The entries should be given again so that each one matches the original exactly.

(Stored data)
------------
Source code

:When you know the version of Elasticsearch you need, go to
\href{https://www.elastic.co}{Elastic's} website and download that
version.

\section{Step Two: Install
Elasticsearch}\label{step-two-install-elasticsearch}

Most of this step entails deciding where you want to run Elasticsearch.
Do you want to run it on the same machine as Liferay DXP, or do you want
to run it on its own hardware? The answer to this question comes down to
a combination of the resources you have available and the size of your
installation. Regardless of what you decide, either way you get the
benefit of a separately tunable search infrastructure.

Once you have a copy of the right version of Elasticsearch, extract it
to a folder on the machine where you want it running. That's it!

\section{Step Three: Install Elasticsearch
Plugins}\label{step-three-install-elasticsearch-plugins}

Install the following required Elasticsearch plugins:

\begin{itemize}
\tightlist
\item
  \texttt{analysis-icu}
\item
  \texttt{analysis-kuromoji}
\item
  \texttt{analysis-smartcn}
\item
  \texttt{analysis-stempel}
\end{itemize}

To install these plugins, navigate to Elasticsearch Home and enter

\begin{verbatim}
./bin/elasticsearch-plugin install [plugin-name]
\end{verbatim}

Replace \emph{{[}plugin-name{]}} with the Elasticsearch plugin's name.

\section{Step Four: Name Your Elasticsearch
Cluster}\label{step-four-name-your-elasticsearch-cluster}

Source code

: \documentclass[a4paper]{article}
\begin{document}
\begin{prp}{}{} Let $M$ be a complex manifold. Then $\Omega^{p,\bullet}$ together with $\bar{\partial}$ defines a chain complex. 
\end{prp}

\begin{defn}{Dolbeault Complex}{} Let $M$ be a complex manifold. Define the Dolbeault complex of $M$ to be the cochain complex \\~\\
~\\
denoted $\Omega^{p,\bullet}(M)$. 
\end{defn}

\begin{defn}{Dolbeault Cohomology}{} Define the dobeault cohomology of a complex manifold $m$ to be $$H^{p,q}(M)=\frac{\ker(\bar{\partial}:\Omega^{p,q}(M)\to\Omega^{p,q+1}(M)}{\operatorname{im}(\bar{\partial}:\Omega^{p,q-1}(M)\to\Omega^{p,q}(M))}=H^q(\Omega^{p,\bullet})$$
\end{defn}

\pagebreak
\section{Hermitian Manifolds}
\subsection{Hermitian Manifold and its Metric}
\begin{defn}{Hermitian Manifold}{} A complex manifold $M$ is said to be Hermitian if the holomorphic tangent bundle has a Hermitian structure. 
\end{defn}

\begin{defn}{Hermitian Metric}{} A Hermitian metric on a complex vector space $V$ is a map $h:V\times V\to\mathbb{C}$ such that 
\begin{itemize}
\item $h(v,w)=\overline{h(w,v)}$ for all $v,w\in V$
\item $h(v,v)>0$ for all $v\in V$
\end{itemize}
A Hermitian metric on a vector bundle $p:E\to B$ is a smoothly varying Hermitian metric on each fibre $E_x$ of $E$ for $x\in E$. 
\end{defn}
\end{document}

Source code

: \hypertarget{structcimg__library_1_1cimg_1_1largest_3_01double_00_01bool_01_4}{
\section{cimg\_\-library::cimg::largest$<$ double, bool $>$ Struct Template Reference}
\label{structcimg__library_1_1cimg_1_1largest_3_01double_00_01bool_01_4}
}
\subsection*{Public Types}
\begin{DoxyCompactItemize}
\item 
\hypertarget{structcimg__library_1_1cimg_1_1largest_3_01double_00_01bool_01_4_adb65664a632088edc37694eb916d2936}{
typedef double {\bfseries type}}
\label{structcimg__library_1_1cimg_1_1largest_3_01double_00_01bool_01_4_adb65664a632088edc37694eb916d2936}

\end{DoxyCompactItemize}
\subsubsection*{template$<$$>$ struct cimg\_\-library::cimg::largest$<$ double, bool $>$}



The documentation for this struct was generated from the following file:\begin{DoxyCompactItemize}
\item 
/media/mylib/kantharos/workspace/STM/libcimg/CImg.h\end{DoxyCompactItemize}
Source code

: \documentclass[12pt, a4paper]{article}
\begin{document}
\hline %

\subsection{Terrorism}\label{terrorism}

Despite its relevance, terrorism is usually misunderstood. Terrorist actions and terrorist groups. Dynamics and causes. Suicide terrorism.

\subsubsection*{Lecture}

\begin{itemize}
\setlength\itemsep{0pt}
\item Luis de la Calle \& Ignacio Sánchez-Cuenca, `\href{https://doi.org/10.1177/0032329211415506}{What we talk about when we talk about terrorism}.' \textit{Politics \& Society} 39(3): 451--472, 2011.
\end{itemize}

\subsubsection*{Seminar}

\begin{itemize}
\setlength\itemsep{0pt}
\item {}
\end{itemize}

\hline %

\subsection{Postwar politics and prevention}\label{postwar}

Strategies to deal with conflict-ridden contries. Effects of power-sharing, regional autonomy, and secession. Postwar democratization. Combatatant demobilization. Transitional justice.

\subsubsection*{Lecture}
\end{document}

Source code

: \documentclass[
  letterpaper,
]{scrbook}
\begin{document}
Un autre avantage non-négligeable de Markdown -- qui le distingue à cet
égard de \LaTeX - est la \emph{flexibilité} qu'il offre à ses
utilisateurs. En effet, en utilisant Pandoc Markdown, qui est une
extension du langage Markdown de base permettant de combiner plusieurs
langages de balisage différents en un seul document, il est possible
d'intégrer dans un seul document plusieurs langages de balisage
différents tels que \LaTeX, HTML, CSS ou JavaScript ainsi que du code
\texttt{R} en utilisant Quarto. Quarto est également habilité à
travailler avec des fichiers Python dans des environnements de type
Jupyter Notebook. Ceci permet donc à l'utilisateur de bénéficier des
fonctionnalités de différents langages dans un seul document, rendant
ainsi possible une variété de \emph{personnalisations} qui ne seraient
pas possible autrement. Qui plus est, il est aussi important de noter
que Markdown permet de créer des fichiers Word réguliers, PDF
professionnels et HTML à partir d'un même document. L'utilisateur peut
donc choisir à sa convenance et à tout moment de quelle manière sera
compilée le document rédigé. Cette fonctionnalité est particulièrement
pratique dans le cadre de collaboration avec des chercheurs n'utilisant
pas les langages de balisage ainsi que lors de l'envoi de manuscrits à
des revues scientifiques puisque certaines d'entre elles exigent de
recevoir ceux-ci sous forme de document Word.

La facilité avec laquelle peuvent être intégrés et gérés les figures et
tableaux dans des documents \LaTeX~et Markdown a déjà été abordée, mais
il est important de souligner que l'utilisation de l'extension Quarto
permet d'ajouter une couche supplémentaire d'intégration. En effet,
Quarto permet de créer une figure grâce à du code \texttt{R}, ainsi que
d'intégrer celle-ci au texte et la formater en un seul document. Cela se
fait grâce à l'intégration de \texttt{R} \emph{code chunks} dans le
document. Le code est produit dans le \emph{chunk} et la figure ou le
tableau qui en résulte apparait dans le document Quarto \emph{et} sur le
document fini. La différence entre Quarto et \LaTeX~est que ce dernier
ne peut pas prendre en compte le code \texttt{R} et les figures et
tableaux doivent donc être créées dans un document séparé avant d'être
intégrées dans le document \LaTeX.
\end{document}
------------
● **TASK RESULT**
Source code

:When you know the version of Elasticsearch you need, go to
\href{https://www.elastic.co}{Elastic's} website and download that
version.

\section{Step Two: Install
Elasticsearch}\label{step-two-install-elasticsearch}

Most of this step entails deciding where you want to run Elasticsearch.
Do you want to run it on the same machine as Liferay DXP, or do you want
to run it on its own hardware? The answer to this question comes down to
a combination of the resources you have available and the size of your
installation. Regardless of what you decide, either way you get the
benefit of a separately tunable search infrastructure.

Once you have a copy of the right version of Elasticsearch, extract it
to a folder on the machine where you want it running. That's it!

\section{Step Three: Install Elasticsearch
Plugins}\label{step-three-install-elasticsearch-plugins}

Install the following required Elasticsearch plugins:

\begin{itemize}
\tightlist
\item
  \texttt{analysis-icu}
\item
  \texttt{analysis-kuromoji}
\item
  \texttt{analysis-smartcn}
\item
  \texttt{analysis-stempel}
\end{itemize}

To install these plugins, navigate to Elasticsearch Home and enter

\begin{verbatim}
./bin/elasticsearch-plugin install [plugin-name]
\end{verbatim}

Replace \emph{{[}plugin-name{]}} with the Elasticsearch plugin's name.

\section{Step Four: Name Your Elasticsearch
Cluster}\label{step-four-name-your-elasticsearch-cluster}

Source code

: \documentclass[a4paper]{article}
\begin{document}
\begin{prp}{}{} Let $M$ be a complex manifold. Then $\Omega^{p,\bullet}$ together with $\bar{\partial}$ defines a chain complex. 
\end{prp}

\begin{defn}{Dolbeault Complex}{} Let $M$ be a complex manifold. Define the Dolbeault complex of $M$ to be the cochain complex \\~\\
~\\
denoted $\Omega^{p,\bullet}(M)$. 
\end{defn}

\begin{defn}{Dolbeault Cohomology}{} Define the dobeault cohomology of a complex manifold $m$ to be $$H^{p,q}(M)=\frac{\ker(\bar{\partial}:\Omega^{p,q}(M)\to\Omega^{p,q+1}(M)}{\operatorname{im}(\bar{\partial}:\Omega^{p,q-1}(M)\to\Omega^{p,q}(M))}=H^q(\Omega^{p,\bullet})$$
\end{defn}

\pagebreak
\section{Hermitian Manifolds}
\subsection{Hermitian Manifold and its Metric}
\begin{defn}{Hermitian Manifold}{} A complex manifold $M$ is said to be Hermitian if the holomorphic tangent bundle has a Hermitian structure. 
\end{defn}

\begin{defn}{Hermitian Metric}{} A Hermitian metric on a complex vector space $V$ is a map $h:V\times V\to\mathbb{C}$ such that 
\begin{itemize}
\item $h(v,w)=\overline{h(w,v)}$ for all $v,w\in V$
\item $h(v,v)>0$ for all $v\in V$
\end{itemize}
A Hermitian metric on a vector bundle $p:E\to B$ is a smoothly varying Hermitian metric on each fibre $E_x$ of $E$ for $x\in E$. 
\end{defn}
\end{document}

Source code

: \hypertarget{structcimg__library_1_1cimg_1_1largest_3_01double_00_01bool_01_4}{
\section{cimg\_\-library::cimg::largest$<$ double, bool $>$ Struct Template Reference}
\label{structcimg__library_1_1cimg_1_1largest_3_01double_00_01bool_01_4}
}
\subsection*{Public Types}
\begin{DoxyCompactItemize}
\item 
\hypertarget{structcimg__library_1_1cimg_1_1largest_3_01double_00_01bool_01_4_adb65664a632088edc37694eb916d2936}{
typedef double {\bfseries type}}
\label{structcimg__library_1_1cimg_1_1largest_3_01double_00_01bool_01_4_adb65664a632088edc37694eb916d2936}

\end{DoxyCompactItemize}
\subsubsection*{template$<$$>$ struct cimg\_\-library::cimg::largest$<$ double, bool $>$}



The documentation for this struct was generated from the following file:\begin{DoxyCompactItemize}
\item 
/media/mylib/kantharos/workspace/STM/libcimg/CImg.h\end{DoxyCompactItemize}
Source code

: \documentclass[12pt, a4paper]{article}
\begin{document}
\hline %

\subsection{Terrorism}\label{terrorism}

Despite its relevance, terrorism is usually misunderstood. Terrorist actions and terrorist groups. Dynamics and causes. Suicide terrorism.

\subsubsection*{Lecture}

\begin{itemize}
\setlength\itemsep{0pt}
\item Luis de la Calle \& Ignacio Sánchez-Cuenca, `\href{https://doi.org/10.1177/0032329211415506}{What we talk about when we talk about terrorism}.' \textit{Politics \& Society} 39(3): 451--472, 2011.
\end{itemize}

\subsubsection*{Seminar}

\begin{itemize}
\setlength\itemsep{0pt}
\item {}
\end{itemize}

\hline %

\subsection{Postwar politics and prevention}\label{postwar}

Strategies to deal with conflict-ridden contries. Effects of power-sharing, regional autonomy, and secession. Postwar democratization. Combatatant demobilization. Transitional justice.

\subsubsection*{Lecture}
\end{document}

Source code

: \documentclass[
  letterpaper,
]{scrbook}
\begin{document}
Un autre avantage non-négligeable de Markdown -- qui le distingue à cet
égard de \LaTeX - est la \emph{flexibilité} qu'il offre à ses
utilisateurs. En effet, en utilisant Pandoc Markdown, qui est une
extension du langage Markdown de base permettant de combiner plusieurs
langages de balisage différents en un seul document, il est possible
d'intégrer dans un seul document plusieurs langages de balisage
différents tels que \LaTeX, HTML, CSS ou JavaScript ainsi que du code
\texttt{R} en utilisant Quarto. Quarto est également habilité à
travailler avec des fichiers Python dans des environnements de type
Jupyter Notebook. Ceci permet donc à l'utilisateur de bénéficier des
fonctionnalités de différents langages dans un seul document, rendant
ainsi possible une variété de \emph{personnalisations} qui ne seraient
pas possible autrement. Qui plus est, il est aussi important de noter
que Markdown permet de créer des fichiers Word réguliers, PDF
professionnels et HTML à partir d'un même document. L'utilisateur peut
donc choisir à sa convenance et à tout moment de quelle manière sera
compilée le document rédigé. Cette fonctionnalité est particulièrement
pratique dans le cadre de collaboration avec des chercheurs n'utilisant
pas les langages de balisage ainsi que lors de l'envoi de manuscrits à
des revues scientifiques puisque certaines d'entre elles exigent de
recevoir ceux-ci sous forme de document Word.

La facilité avec laquelle peuvent être intégrés et gérés les figures et
tableaux dans des documents \LaTeX~et Markdown a déjà été abordée, mais
il est important de souligner que l'utilisation de l'extension Quarto
permet d'ajouter une couche supplémentaire d'intégration. En effet,
Quarto permet de créer une figure grâce à du code \texttt{R}, ainsi que
d'intégrer celle-ci au texte et la formater en un seul document. Cela se
fait grâce à l'intégration de \texttt{R} \emph{code chunks} dans le
document. Le code est produit dans le \emph{chunk} et la figure ou le
tableau qui en résulte apparait dans le document Quarto \emph{et} sur le
document fini. La différence entre Quarto et \LaTeX~est que ce dernier
ne peut pas prendre en compte le code \texttt{R} et les figures et
tableaux doivent donc être créées dans un document séparé avant d'être
intégrées dans le document \LaTeX.
\end{document}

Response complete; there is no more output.